MSM = msmornhulen(...,SEED) Generates the Ornstein-Uhlenbeck multistable motion, MSM, with a specific random seed, SEED. This is useful to generate the same path several times or to compare the paths of different MSMs.
N = 1000; L = 0.02; M = 24; m = 32;
t = linspace(0,1,N); alphat = eval('1.5+0.3*sin(2*pi*t)');
msm = msmornhulen(N,alphat,L,M,m);
figure; plot(t,msm);
title('Ornstein-Uhlenbeck Multistable Motion with alphat'); xlabel('time')

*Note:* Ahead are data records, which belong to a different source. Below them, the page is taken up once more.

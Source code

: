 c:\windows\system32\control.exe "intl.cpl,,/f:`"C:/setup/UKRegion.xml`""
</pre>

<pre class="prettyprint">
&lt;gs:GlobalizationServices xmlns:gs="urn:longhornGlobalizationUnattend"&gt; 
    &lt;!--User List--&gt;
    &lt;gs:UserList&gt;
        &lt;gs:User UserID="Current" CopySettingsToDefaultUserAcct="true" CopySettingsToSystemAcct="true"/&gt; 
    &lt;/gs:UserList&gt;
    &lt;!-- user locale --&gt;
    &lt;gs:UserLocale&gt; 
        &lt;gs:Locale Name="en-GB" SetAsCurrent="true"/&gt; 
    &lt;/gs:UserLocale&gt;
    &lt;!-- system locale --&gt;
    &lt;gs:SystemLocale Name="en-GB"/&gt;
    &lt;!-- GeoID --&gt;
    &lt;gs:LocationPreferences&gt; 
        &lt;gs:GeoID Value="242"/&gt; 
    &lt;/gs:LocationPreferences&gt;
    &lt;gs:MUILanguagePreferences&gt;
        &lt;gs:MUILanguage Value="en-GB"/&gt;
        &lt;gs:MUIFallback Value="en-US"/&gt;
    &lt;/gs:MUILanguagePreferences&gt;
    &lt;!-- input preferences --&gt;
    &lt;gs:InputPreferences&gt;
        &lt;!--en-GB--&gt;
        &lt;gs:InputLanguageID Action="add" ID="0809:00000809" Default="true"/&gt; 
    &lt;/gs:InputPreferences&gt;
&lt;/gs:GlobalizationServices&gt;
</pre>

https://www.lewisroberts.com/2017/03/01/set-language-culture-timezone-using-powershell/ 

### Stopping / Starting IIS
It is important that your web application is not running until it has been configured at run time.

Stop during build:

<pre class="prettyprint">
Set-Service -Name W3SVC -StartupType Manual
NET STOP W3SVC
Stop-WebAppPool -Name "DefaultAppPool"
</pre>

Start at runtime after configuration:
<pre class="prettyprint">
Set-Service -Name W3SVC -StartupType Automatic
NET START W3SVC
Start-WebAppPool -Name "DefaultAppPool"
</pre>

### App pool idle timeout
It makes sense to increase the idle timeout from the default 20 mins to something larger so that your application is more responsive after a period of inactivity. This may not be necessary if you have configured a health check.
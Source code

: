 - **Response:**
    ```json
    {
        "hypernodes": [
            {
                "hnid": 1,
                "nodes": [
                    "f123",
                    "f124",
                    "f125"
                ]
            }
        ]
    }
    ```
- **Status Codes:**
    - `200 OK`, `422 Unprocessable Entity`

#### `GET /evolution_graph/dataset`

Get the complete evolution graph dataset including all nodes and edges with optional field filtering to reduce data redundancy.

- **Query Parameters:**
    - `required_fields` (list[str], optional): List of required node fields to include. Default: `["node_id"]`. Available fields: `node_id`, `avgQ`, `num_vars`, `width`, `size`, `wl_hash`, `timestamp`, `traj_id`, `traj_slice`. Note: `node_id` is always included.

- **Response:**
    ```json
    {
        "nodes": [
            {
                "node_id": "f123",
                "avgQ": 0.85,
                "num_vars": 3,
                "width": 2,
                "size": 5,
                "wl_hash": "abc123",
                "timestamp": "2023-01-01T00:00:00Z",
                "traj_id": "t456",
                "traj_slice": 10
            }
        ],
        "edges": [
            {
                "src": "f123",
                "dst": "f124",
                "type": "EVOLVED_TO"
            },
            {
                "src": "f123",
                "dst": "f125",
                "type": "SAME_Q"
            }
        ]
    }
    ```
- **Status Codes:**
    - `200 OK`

N = 2000; L = 0.01; M = 48; m = 32; t = linspace(0,1,N);
alphat1 = eval('1.5+0.3*sin(2*pi*t)');
alphat2 = eval('1.5+0.3*sin(4*pi*t)');
msm1 = msmornhulen(N,alphat1,L,M,m,1000);
msm2 = msmornhulen(N,alphat2,L,M,m,1000);
figure; plot(msm1,'k'); hold on; plot(msm2,'r');
legend('msm1: alphat1 = 1.5+0.3*sin(2*pi*t)','msm2: alphat2 = 1.5+0.3*sin(4*pi*t)','Location','SouthWest');
title('Ornstein-Uhlenbeck Multistable Motion with different alpha functions');
xlabel('number of points');xlim([0 N])
N = 2000; L1 = 0.01; L2 = 0.1; M = 48; m = 32; t = linspace(0,1,N);
alphat = eval('1.5+0.3*sin(2*pi*t)');
msm1 = msmornhulen(N,alphat,L1,M,m,1000);
msm2 = msmornhulen(N,alphat,L2,M,m,1000);
figure; plot(msm1,'k'); hold on; plot(msm2,'r');
legend('msm1: L1 = 0.01','msm2: L2 = 0.05','Location','NorthWest');
title('Ornstein-Uhlenbeck Multistable Motion with different Ornstein-Uhlenbeck parameters');
xlabel('number of points');xlim([0 N])
msmlevy, msmlinmfrac, asmornhulen
[1] K. Falconer, J. Lévy Véhel
"Multifractional, multistable, and other processes with prescribed local form",
Journal of Theoretical Probability, Vol. 22 (2009) 375-401
[2] R. Le Guével, J. Lévy Véhel "A Ferguson-Class-LePage series representation of multistable multifractional processes and related processes"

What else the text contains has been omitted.